** EXTRACTED INFORMATION follows **

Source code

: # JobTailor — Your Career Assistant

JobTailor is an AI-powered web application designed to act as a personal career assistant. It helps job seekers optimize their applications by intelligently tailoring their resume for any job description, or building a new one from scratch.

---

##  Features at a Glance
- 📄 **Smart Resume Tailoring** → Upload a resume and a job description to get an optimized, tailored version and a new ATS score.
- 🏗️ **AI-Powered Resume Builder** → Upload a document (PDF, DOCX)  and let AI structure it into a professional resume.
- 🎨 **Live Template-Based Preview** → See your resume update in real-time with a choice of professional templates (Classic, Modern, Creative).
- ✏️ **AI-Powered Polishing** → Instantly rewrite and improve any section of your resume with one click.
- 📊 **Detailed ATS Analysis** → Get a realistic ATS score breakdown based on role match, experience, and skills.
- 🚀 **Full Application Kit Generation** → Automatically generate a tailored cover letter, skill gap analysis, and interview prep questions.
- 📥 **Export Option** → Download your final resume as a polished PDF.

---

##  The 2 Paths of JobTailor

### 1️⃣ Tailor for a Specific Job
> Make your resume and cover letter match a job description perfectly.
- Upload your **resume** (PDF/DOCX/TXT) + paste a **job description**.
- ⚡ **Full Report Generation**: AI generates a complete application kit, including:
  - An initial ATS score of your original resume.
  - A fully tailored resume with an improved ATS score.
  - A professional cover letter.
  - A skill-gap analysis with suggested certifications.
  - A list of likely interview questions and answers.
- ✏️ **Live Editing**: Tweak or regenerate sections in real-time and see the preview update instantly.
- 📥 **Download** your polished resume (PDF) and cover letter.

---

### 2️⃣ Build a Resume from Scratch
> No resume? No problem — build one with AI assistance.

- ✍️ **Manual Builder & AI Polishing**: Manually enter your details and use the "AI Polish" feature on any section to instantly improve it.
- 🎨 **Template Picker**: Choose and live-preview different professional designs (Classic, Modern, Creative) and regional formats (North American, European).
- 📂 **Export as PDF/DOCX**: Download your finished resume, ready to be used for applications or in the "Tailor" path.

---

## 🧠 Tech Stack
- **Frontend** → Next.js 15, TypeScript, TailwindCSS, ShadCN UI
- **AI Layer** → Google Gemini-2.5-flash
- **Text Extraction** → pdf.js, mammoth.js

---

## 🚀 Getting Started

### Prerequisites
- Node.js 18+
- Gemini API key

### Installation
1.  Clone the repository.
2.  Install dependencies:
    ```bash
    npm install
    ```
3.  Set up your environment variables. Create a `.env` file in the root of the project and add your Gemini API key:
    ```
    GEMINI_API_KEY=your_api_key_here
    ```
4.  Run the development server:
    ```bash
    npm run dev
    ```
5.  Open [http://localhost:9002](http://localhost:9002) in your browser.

** End of EXTRACTED INFORMATION **

In the listing above, count every line that contains "score". Respond with the number alone.

4